On Mon, 2008-10-27 at 14:16 -0700, Brandon Lewis wrote:
> Armin Burgmeier wrote:
> > On Mon, 2008-10-27 at 18:47 +0100, Murray Cumming wrote:
> >> On Mon, 2008-10-27 at 18:38 +0100, Armin Burgmeier wrote:
> >>> On Mon, 2008-10-27 at 13:52 +0100, Murray Cumming wrote:
> >>>> On Mon, 2008-10-27 at 11:33 +0000, Damon Chaplin wrote:
> >>>>> I would think that if people see generic x, y, width & height properties
> >>>>> then they will expect them to refer to the top-left coordinate and the
> >>>>> exact width & height of the item.
> >>>> I don't personally feel that's necessary, but I guess we can achieve
> >>>> that. Armin, could you try that, please?
> >>> Yes, but as explained in the bug this would break compatibility for
> >>> items that already have "x" and "y" and behave differently (such as
> >>> GooCanvasText or GooCanvasWidget when the "anchor" property is not
> >>> GTK_ANCHOR_NW).
> >> What does the anchor default to? Maybe we can just change the default to
> >> get the expected behaviour in most cases. And maybe Damien would accept
> >> that change in some future parallel-install version?
> > 
> > It does even default to GTK_ANCHOR_NW. So it seems to be only a minor
> > issue anyway. Problems arise only when people rely on the generic
> > x/y/width/height behaviour but change the anchor of such items.
> > 
> > Armin
> 
> What about providing an x, y, width, height variant of the stock canvas items, a 
> separate set of generic-positioning properties

This is basically what I did in the first version of the patch (using a
single property instead of separate ones), but it turned out that it
makes things more complicate for the common cases.
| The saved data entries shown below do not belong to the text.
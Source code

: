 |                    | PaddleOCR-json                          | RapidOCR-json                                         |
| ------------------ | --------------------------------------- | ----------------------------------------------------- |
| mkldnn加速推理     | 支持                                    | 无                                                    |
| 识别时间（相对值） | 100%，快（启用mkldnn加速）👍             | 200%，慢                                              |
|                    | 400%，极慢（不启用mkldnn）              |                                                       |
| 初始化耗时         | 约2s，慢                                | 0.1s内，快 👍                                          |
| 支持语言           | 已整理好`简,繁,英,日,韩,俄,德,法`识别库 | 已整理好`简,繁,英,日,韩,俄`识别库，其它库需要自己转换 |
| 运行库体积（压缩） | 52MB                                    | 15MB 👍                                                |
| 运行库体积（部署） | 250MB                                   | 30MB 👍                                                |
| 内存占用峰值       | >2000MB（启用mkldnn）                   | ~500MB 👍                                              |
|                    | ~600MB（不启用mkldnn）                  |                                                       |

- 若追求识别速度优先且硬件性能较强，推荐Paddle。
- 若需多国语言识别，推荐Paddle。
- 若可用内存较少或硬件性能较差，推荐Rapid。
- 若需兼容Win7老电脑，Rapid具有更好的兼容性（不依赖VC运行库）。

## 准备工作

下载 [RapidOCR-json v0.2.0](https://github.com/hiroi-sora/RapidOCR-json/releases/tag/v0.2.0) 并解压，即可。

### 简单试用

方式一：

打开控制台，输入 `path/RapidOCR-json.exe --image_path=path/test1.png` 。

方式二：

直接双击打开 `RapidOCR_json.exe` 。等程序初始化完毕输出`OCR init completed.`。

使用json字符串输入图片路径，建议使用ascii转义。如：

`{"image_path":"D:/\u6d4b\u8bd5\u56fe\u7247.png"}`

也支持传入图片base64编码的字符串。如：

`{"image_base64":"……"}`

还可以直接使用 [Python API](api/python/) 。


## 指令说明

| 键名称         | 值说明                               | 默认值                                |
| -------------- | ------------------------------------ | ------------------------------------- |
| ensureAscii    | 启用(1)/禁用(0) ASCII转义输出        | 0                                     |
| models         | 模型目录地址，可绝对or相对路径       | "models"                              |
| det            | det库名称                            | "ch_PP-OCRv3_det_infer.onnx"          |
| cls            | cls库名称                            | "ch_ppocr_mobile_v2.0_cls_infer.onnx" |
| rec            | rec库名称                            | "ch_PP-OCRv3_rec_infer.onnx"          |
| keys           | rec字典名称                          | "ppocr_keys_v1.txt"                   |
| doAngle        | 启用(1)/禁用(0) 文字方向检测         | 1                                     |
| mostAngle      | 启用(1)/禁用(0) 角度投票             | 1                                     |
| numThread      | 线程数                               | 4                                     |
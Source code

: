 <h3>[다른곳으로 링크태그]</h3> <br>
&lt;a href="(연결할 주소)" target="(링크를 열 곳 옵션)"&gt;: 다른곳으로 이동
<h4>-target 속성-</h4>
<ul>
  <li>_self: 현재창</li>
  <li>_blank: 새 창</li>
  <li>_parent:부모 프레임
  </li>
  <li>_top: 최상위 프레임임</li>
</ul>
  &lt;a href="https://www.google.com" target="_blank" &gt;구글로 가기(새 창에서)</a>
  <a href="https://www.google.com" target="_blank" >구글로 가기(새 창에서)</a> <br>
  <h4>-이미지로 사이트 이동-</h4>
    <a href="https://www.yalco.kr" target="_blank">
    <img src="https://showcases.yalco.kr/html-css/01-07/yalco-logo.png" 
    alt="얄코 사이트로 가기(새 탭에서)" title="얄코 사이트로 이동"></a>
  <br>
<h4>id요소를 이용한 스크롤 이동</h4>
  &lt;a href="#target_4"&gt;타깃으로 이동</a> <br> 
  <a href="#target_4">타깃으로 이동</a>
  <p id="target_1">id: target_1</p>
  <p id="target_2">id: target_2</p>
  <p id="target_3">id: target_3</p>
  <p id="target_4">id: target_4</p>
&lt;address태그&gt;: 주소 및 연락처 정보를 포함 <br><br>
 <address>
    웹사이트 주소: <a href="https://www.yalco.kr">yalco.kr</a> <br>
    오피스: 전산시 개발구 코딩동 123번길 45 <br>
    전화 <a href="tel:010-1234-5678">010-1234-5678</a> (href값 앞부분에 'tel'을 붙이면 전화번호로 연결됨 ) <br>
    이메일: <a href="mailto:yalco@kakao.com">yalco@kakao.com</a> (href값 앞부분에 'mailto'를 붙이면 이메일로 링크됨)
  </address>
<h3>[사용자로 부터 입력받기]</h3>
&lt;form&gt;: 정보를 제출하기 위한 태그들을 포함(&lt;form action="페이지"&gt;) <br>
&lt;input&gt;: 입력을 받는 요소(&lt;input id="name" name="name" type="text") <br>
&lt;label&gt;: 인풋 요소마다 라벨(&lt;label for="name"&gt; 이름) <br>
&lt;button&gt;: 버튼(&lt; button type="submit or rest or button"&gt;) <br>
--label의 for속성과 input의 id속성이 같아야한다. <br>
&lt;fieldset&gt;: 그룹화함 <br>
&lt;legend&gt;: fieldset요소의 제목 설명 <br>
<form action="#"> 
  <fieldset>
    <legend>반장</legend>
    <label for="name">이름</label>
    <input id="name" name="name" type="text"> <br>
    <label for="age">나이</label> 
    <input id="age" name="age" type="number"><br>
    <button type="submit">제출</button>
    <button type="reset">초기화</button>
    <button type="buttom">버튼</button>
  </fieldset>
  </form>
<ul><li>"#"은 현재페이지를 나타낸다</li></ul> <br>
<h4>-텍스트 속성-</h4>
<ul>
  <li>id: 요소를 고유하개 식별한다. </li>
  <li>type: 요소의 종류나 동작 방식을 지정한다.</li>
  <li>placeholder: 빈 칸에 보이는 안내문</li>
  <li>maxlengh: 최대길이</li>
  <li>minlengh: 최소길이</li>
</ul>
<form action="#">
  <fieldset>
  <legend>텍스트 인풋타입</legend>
> , or a separate interface for 
> setting those properties. I agree that the transform/scale mechanism isn't 
> always what you want because of issues like outline thickness.
> 
> On the other hand, the main reason for having this is to simplify implementation 
> of containers, and we already have an interface for that. Either use group if 
> you don't care about relative position, use table if you want everything in neat 
> rows and columns, or write your own container if you want to do something wacky.